Contributed by Brian Wacker, April 4, 2020          

black and white gavel

This blog has previously reported on Governor Parsons’s resistance to issue a state-wide “Stay At Home” Order in Missouri in response to the COVID-19 pandemic.  He had previously issued a “Social Distancing” Order, effective through April 6, 2020, with individual counties and municipalities left to issue their own Stay At Home Orders to fill the void.

Now that has changed. 

On Friday evening, the Governor announced that the State’s Department of Health & Human Services had issued a state-wide Order mandating that all Missourians “shall avoid leaving their homes or places of residence unless necessary.”  The details of the 3-page Order, which is effective beginning on April 6, 2020 and remains in effect through Friday, April 24, 2020, are as follows:

Individuals Are Ordered To Stay At Home

Missouri residents are to avoid leaving home, except to work, access food, prescriptions, health care or other necessities or to engage in outdoor activity.  And if they must leave for such purposes, they are required practice “social distancing.”  The Order does also carve out individuals leaving home to go to and from their place of worship, but again provided that “social distancing” guidelines are adhered to. 

Individuals are specifically prohibited from visiting nursing homes, long-term facilities and retirement homes unless to provide critical assistance. Finally, individuals are to avoid social gatherings of more than ten people. Restrictions on eating and drinking at bars, restaurants and food courts remain, but those businesses can remain open for drive-thru, pickup or delivery. 

If individuals do leave home subject to the above restrictions, the dictates of the prior “Social Distancing” Order remain in effect. 
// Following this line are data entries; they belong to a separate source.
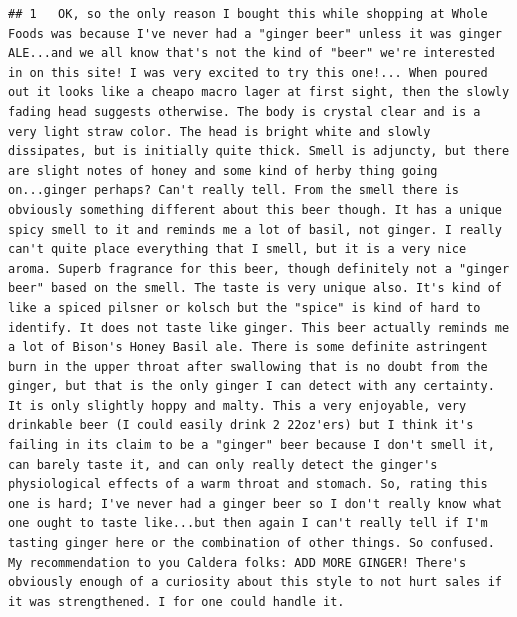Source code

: \documentclass[
  a4paper,
]{article}
\begin{document}
\begin{verbatim}
## 1   OK, so the only reason I bought this while shopping at Whole Foods was because I've never had a "ginger beer" unless it was ginger ALE...and we all know that's not the kind of "beer" we're interested in on this site! I was very excited to try this one!... When poured out it looks like a cheapo macro lager at first sight, then the slowly fading head suggests otherwise. The body is crystal clear and is a very light straw color. The head is bright white and slowly dissipates, but is initially quite thick. Smell is adjuncty, but there are slight notes of honey and some kind of herby thing going on...ginger perhaps? Can't really tell. From the smell there is obviously something different about this beer though. It has a unique spicy smell to it and reminds me a lot of basil, not ginger. I really can't quite place everything that I smell, but it is a very nice aroma. Superb fragrance for this beer, though definitely not a "ginger beer" based on the smell. The taste is very unique also. It's kind of like a spiced pilsner or kolsch but the "spice" is kind of hard to identify. It does not taste like ginger. This beer actually reminds me a lot of Bison's Honey Basil ale. There is some definite astringent burn in the upper throat after swallowing that is no doubt from the ginger, but that is the only ginger I can detect with any certainty. It is only slightly hoppy and malty. This a very enjoyable, very drinkable beer (I could easily drink 2 22oz'ers) but I think it's failing in its claim to be a "ginger" beer because I don't smell it, can barely taste it, and can only really detect the ginger's physiological effects of a warm throat and stomach. So, rating this one is hard; I've never had a ginger beer so I don't really know what one ought to taste like...but then again I can't really tell if I'm tasting ginger here or the combination of other things. So confused. My recommendation to you Caldera folks: ADD MORE GINGER! There's obviously enough of a curiosity about this style to not hurt sales if it was strengthened. I for one could handle it.

\end{verbatim}
\end{document}
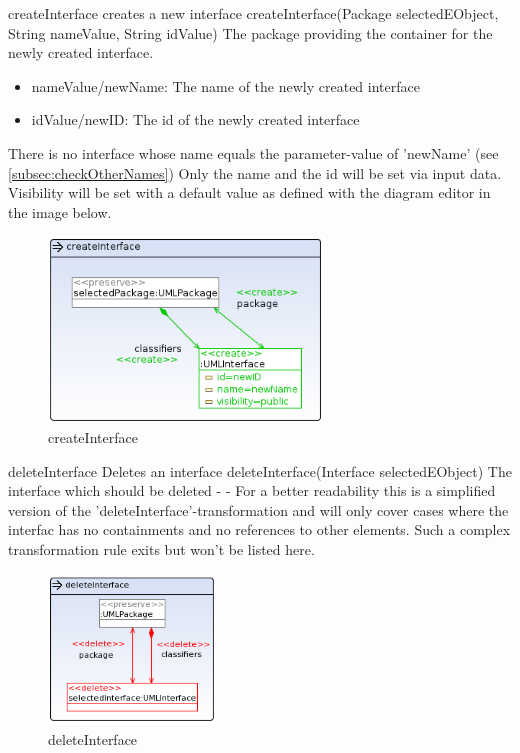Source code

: \op
{createInterface}
{creates a new interface}
{createInterface(Package selectedEObject, String nameValue, String idValue)}
{The package providing the container for the newly created interface.}
{
\begin{itemize}
 \item nameValue/newName: The name of the newly created interface
 \item idValue/newID: The id of the newly created interface
\end{itemize}
}
{There is no interface whose name equals the parameter-value of 'newName' (see
\ref{subsec:checkOtherNames})}
{Only the name and the id will be set via input data. Visibility will be set
with a default value as defined with the diagram editor in the image below.}
\begin{figure}[H]
  \centering
  \includegraphics[width=0.65\textwidth]{pics/createInterface.png}
  \caption{createInterface}
  \label{createInterface}
\end{figure}
\op
{deleteInterface}
{Deletes an interface}
{deleteInterface(Interface selectedEObject)}
{The interface which should be deleted} {-}
{-}
{For a better readability this is a simplified version of the
'deleteInterface'-transformation and will only cover cases where the
interfac has no containments and no references to other elements. Such a
complex transformation rule exits but won't be listed here.}
\begin{figure}[H]
  \centering
  \includegraphics[width=0.4\textwidth]{pics/deleteInterface_emptyAndUnreferenced.png}
  \caption{deleteInterface}
  \label{deleteInterface}
\end{figure}

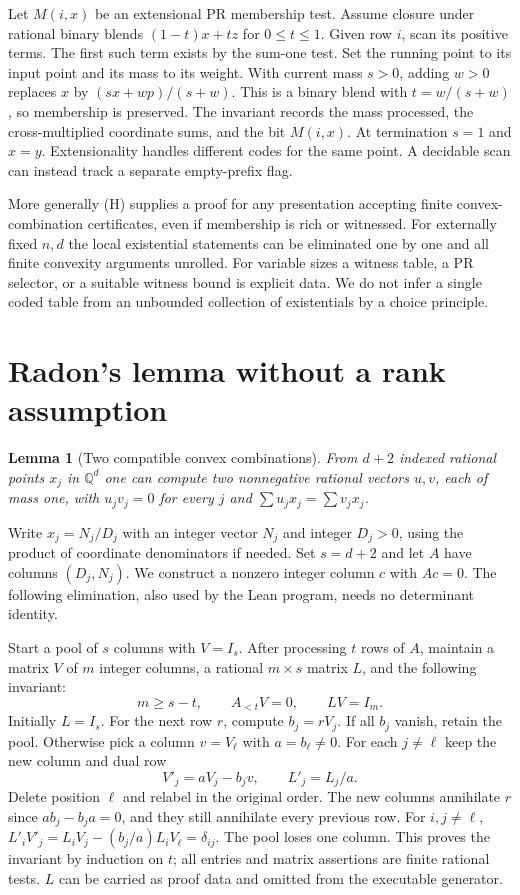 \documentclass[11pt,letterpaper]{article}
\newcommand{\Q}{\mathbb Q}\newcommand{\R}{\mathbb R}\newcommand{\N}{\mathbb N}
\newcommand{\key}[1]{\smallskip\noindent{\sffamily\bfseries\color{ink}#1}\enspace}
\theoremstyle{packet}\newtheorem{theorem}{Theorem}\newtheorem{lem}[theorem]{Lemma}
\newcommand{\head}[1]{\section{#1}}
\begin{document}
\key{From binary convexity to row membership.} Let $M(i,x)$ be an extensional PR membership test. Assume closure under rational binary blends $(1-t)x+tz$ for $0\le t\le1$. Given row $i$, scan its positive terms. The first such term exists by the sum-one test. Set the running point to its input point and its mass to its weight. With current mass $s>0$, adding $w>0$ replaces $x$ by $(s x+w p)/(s+w)$. This is a binary blend with $t=w/(s+w)$, so membership is preserved. The invariant records the mass processed, the cross-multiplied coordinate sums, and the bit $M(i,x)$. At termination $s=1$ and $x=y$. Extensionality handles different codes for the same point. A decidable scan can instead track a separate empty-prefix flag.

More generally (H) supplies a proof for any presentation accepting finite convex-combination certificates, even if membership is rich or witnessed. For externally fixed $n,d$ the local existential statements can be eliminated one by one and all finite convexity arguments unrolled. For variable sizes a witness table, a PR selector, or a suitable witness bound is explicit data. We do not infer a single coded table from an unbounded collection of existentials by a choice principle.

\newpage
\head{Radon's lemma without a rank assumption}\label{sec:radon}

\begin{lem}[Two compatible convex combinations]\label{lem:radon}
From $d+2$ indexed rational points $x_j$ in $\Q^d$ one can compute two nonnegative rational vectors $u,v$, each of mass one, with
$u_j v_j=0$ for every $j$ and $\sum u_jx_j=\sum v_jx_j$.
\end{lem}

Write $x_j=N_j/D_j$ with an integer vector $N_j$ and integer $D_j>0$, using the product of coordinate denominators if needed. Set $s=d+2$ and let $A$ have columns $(D_j,N_j)$. We construct a nonzero integer column $c$ with $Ac=0$. The following elimination, also used by the Lean program, needs no determinant identity.

Start a pool of $s$ columns with $V=I_s$. After processing $t$ rows of $A$, maintain a matrix $V$ of $m$ integer columns, a rational $m\times s$ matrix $L$, and the following invariant:
\[
  m\ge s-t,\qquad A_{<t}V=0,\qquad LV=I_m .
\]
Initially $L=I_s$. For the next row $r$, compute $b_j=r V_j$. If all $b_j$ vanish, retain the pool. Otherwise pick a column $v=V_\ell$ with $a=b_\ell\ne0$. For each $j\ne\ell$ keep the new column and dual row
\[
          V'_j=a V_j-b_jv,\qquad L'_j=L_j/a.
\]
Delete position $\ell$ and relabel in the original order. The new columns annihilate $r$ since $ab_j-b_ja=0$, and they still annihilate every previous row. For $i,j\ne\ell$,
$L'_i V'_j=L_i V_j-(b_j/a)L_iV_\ell=\delta_{ij}$.
The pool loses one column. This proves the invariant by induction on $t$; all entries and matrix assertions are finite rational tests. $L$ can be carried as proof data and omitted from the executable generator.
\end{document}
Businesses Can Continue To Operate, Subject To Restrictions

Notably, the Order does not require any businesses to shutter. Instead, it places restrictions on businesses based on whether they employ individuals to perform “essential worker functions,” as defined by U.S. Department of Homeland Security’s guidance. 
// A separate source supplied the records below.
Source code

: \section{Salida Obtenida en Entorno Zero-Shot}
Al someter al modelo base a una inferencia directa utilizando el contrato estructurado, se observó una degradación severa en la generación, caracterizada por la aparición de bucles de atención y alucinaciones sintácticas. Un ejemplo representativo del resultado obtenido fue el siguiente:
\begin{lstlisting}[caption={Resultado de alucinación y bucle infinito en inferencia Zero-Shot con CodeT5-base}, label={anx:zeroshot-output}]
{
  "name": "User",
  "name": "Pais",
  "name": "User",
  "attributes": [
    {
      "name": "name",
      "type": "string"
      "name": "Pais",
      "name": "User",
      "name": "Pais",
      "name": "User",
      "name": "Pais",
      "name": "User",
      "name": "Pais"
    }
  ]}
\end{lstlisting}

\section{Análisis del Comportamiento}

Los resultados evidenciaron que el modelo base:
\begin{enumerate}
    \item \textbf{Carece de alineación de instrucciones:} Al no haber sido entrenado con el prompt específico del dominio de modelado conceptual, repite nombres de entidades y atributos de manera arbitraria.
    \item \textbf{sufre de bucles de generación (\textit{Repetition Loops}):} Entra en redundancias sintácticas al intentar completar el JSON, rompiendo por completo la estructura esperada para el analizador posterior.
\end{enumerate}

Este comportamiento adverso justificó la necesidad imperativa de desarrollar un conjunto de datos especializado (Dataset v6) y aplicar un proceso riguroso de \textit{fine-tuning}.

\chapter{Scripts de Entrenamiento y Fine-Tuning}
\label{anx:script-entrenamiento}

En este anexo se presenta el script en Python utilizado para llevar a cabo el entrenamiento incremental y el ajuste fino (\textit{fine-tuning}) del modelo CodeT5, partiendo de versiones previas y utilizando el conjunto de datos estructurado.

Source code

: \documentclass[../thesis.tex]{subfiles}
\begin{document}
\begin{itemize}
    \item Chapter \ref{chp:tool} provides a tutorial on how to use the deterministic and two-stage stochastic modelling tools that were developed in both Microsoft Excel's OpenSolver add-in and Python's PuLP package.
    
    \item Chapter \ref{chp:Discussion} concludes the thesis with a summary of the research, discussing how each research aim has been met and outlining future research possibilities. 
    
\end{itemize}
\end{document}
This DHS Guidance includes functions of workers employed in the following fields:

  • healthcare/public health;
  • law enforcement, public safety and first responders;
  • food and agriculture;
  • energy;
  • water/wastewater;
  • transportation/logistics;
  • public works/infrastructure support;
  • communications & IT;
  • community and government-based operations;
  • hazardous materials;
  • financial services;
  • chemicals;
  • defense industrial base;
  • commercial facilities;
  • residence care and shelter services; and
  • hygiene products and services.

Given the wide range of fields above and the various workers defined under each by the DHS, Missouri businesses should study the DHS’ guidance in detail and seek legal guidance if there is any question as to whether employees qualify.

Businesses with employees performing “essential worker functions”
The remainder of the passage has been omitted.